[![Open in Colab](https://colab.research.google.com/assets/colab-badge.svg)](https://colab.research.google.com/github/nkeriven/ensta-mt12/blob/main/notebooks/06_clustering/N5_EM_iris_data_example.ipynb)


# GMM covariances


Demonstration of several covariances types for Gaussian mixture models.

See https://scikit-learn.org/stable/modules/generated/sklearn.mixture.GaussianMixture.html#sklearn.mixture.GaussianMixture for more information on the estimator.

Although GMM are often used for clustering, we can compare the obtained
clusters with the actual classes from the dataset.
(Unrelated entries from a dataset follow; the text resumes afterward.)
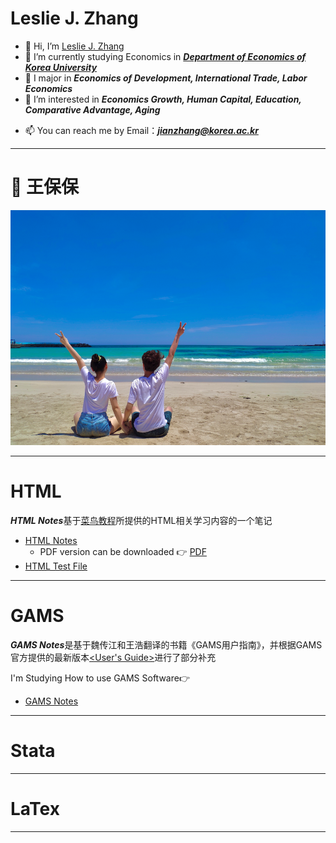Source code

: # Leslie J. Zhang

- 👋 Hi, I’m [Leslie J. Zhang](https://lesliezj09.github.io/Leslie/profile/)
- 🌱 I’m currently studying Economics in [***Department of Economics of Korea University***](http://econ.korea.ac.kr/econ/)
- 💞️ I major in ***Economics of Development, International Trade, Labor Economics***
- 👀 I’m interested in ***Economics Growth, Human Capital, Education, Comparative Advantage, Aging***
<!--- 💞️ I’m looking to collaborate on ...
--->
- 📫 You can reach me by Email：***jianzhang@korea.ac.kr***

<!---
Lesliezj09/Leslie is a ✨ special ✨ repository because its `README.md` (this file) appears on your GitHub profile.
You can click the Preview link to take a look at your changes.
--->

****
# 💌 王保保 

![wangbaobao](2021-06-16-12-45-41.png)


****
# HTML 

***HTML Notes***基于[菜鸟教程](https://www.runoob.com/)所提供的HTML相关学习内容的一个笔记

* [HTML Notes](https://lesliezj09.github.io/Leslie/HTML_Notes/HTML_md_html/)
  * PDF version can be downloaded  👉  [PDF](https://lesliezj09.github.io/Leslie/HTML_Notes/HTML_md_html/htmllearn.pdf)
* [HTML Test File](https://lesliezj09.github.io/Leslie/HTML_Notes/HTML_html/)


****
# GAMS 

***GAMS Notes***是基于魏传江和王浩翻译的书籍《GAMS用户指南》，并根据GAMS官方提供的最新版本[<User's Guide>](https://www.gams.com/latest/docs/gams.pdf)进行了部分补充

I'm Studying How to use GAMS Software👉 

* [GAMS Notes](https://lesliezj09.github.io/Leslie/GAMS_Notes/)


****
# Stata


****
# LaTex


****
We initialize the means
of the Gaussians with the means of the classes from the training set to make
this comparison valid.

We plot predicted labels on both training and held out test data using a
variety of GMM covariance types on the iris dataset.
We compare GMMs with spherical, diagonal, full, and tied covariance
matrices in increasing order of performance. Although one would
expect full covariance to perform best in general, it is prone to
overfitting on small datasets and does not generalize well to held out
test data.

On the plots, train data is shown as dots, while test data is shown as
crosses. The iris dataset is four-dimensional. Only the first two
dimensions are shown here, and thus some points are separated in other
dimensions.



This is a simplified version of the code that can be found here:
https://scikit-learn.org/stable/auto_examples/mixture/plot_gmm_covariances.html#sphx-glr-auto-examples-mixture-plot-gmm-covariances-py

In [None]:
import matplotlib as mpl
import matplotlib.pyplot as plt
import numpy as np
from sklearn import datasets
from sklearn.mixture import GaussianMixture
from sklearn.model_selection import StratifiedKFold
%matplotlib inline

# Iris data - EM clustering
Note that while labels are available for this data set, they will not be used in GMM identification.  

In [None]:
iris = datasets.load_iris()

X_train = iris.data
y_train = iris.target

n_classes = len(np.unique(y_train))  #list the unique elements in y_train : nb of different labels

## GMM model estimation

In [None]:
# Try GMMs using full covariance (no constraints imposed on cov)
estimator = GaussianMixture(n_components=n_classes, 
                             covariance_type='full', max_iter=50, random_state=0)

# !! 
Lines below initialize with centers of mass of each clsuetr, as labels are known...
Usually, 3 different centers are required, chosen at random. It this latter case, the correct
    clusters are extracted, upto some circular permutation on the labels

In [None]:
# Since we have class labels for the training data, we can
# initialize the GMM parameters in a supervised manner.
estimator.means_init = np.array([X_train[y_train == i].mean(axis=0)
                                    for i in range(n_classes)])

estimator.fit(X_train)

In [None]:
print(estimator.covariances_)
#print(estimator.covariances_[1][1:3,1:3])

## Ploting results : 
choose the  axis pair to visualize 

In [None]:
# for K clusters, specify K colors  (here K=3)
colors = ['navy', 'turquoise', 'darkorange']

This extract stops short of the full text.